K stroked one of the dogs and said nothing for a long time and then, when he did speak, his voice was almost unbearable to hear. His resigned sadness, as real and tangible as humidity, wrapped itself around my shoulders, and I felt ruined with pity. “It’s lekker, isn’t it?” he said.

“Beautiful,” I agreed.

“Sometimes,” said K, “when I am lying in bed at night and thinking about how I got here, I can only say that it must have been God’s plan from the start. Every step of my life has been one step closer to this.” K shrugged, as if he was helpless to prevent the seclusion and remoteness and as if his heart had finally broken. He seemed to me then to be a man not so much wallowing in his good fortune, but accepting his inevitable punishment.

“You know”—K cleared his throat—“I was called up when I was seventeen. I was an appy at a workshop in Que Que when I got my papers. I wanted to be a welder.” He sighed. “See? I started off with good intentions. Then . . . well, I was called up into the regulars and the first week in camp I was slow getting out of bed one morning, so the sergeant—some bullying prick— comes up to me and boots me as hard as he can in the small of the back. He told me, ‘Get up, soldier!’

“Ja, well I learned to defend myself in boarding school, so man . . . I didn’t mess around. In about three seconds I had the sarge with my hand around his neck, pinned half a meter off the floor to the barracks door. I knew right then that if I stayed in the regulars I’d end up killing someone on the wrong side—I mean on our own side: some idiot who didn’t have a clue and who thought he could bully me just because he had a stripe on his shoulder and I didn’t.

“What you have to understand is that I grew up in the shateen, I grew up with a gun, I grew up with the gondies, I grew up fighting. The war was not a mission for me. It was like I’d done all my life except instead of hunting game, I was hunting gooks.”

The early afternoon had turned a mellow golden color. The rain swallowed itself back up into the clouds. The lemon-colored sun sank down and bulged in the high western sky. The land beyond the river looked as if it was steaming gently.

“And I could hunt gooks better than anyone because I could think like one.

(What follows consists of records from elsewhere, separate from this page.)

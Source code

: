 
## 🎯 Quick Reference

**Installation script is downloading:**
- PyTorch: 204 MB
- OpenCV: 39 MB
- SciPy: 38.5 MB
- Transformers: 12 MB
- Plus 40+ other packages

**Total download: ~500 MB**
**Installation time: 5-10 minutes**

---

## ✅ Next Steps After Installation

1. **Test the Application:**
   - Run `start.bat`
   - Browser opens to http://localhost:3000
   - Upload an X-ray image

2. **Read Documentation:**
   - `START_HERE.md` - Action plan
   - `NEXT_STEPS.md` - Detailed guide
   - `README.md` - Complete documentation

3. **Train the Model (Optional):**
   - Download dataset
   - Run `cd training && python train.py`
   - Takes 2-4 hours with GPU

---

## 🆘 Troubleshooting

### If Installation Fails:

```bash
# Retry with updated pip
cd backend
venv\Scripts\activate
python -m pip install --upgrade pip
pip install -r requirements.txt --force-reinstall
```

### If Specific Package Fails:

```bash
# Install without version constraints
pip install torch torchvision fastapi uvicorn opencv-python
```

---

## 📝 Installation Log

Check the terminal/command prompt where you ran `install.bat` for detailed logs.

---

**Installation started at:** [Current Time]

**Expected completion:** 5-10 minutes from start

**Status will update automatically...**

When I was a laaitie, my folks had a farm in Kalamo, in southwestern Zambia. It was still Northern Rhodesia in those days. I must have been about four when my grandfather took me with him herding cattle from Munz to Kaleni. I walked with the munts the whole way—a couple of hundred kilometers—while the old boy drove. At night, the old man camped in a tent, and I slept with the cattle boys around the fire. And they showed me how to think like a munt, and how to track—even after cows have trampled the shateen down to a toothpick, they showed me how to pick up traces of spoor—and they showed me to hunt, just little things, like mice and rabbits.” K paused. “If you can track a rat, you can sure as shit track a person. So,” continued K, “I joined the RLI.”

“Did they check under your fingernails to make sure you were white?”

K laughed. “No, but they sent me into the shateen with a savage sergeant to see if I could survive for three weeks in the bush with that arsehole. Which I could. Then they gave me a gun to see if I could hit a target. Which I could. Then they did everything they could think of to kill me for months and months, and when I was still alive at the end of it, they said, ‘Congratulations.’ They gave me a bazooka and said, ‘Go forth and scribble.’ So I phoned up my dad and I told him I was in Thirteen Troop and he said to me, ‘If you want to fuck up your life, go ahead.’ ” The muscles in the back of K’s jaw hopped. “But”—he let his breath out—“it was too late by then. I was in.”

“Do you regret it?”

K looked at me for a long time, considering the question. “Not like you’d expect,” he said at last. “My whole life would have been different if it hadn’t been for the war so . . . In some ways, the war years were the best of my life. Those boys that I fought with—there were four of us in a troop, that’s it . . . man, I knew them better than I knew myself. You walk into the shateen with three strangers and a month later you walk out with ous that you’ve had to trust with your life and who have trusted you with their lives and you know them so well. You’ve seen them shit themselves with fright, you’ve cried with them, you’ve laughed a lot. . . .” K looked out at the river and went quiet. Then he said, “Always, forever after”—K crossed his fingers and held up his hand to show me—“you will not forget them. Even the Yanks from Vietnam and those crazy buggers from Northern Ireland, and the Frogs and the Kiwis. . . . We were all in it together, it didn’t matter where you came from. And I learned a lot from those ous. By the end of the war, I could say ‘fuck you,’ ‘fuck me,’ and ‘fuck off’ in four different languages.” K laughed and then he said, “Unless you’ve licked the arse end of the world with a man, you can’t know what it’s like to have that kind of relationship with someone. It’s closer than family. And that’s why it hurt. . . .” K looked away and shook his head; when he spoke again, his voice was strangled with tears: “The guy lying in the wank-sack next to you might have been a jerk in the real world, but out there in the shateen. . . . We all knew that none of us were angels, but we covered for each other. We were so close with each other that . . . it was like we spoke a different language—our own language.”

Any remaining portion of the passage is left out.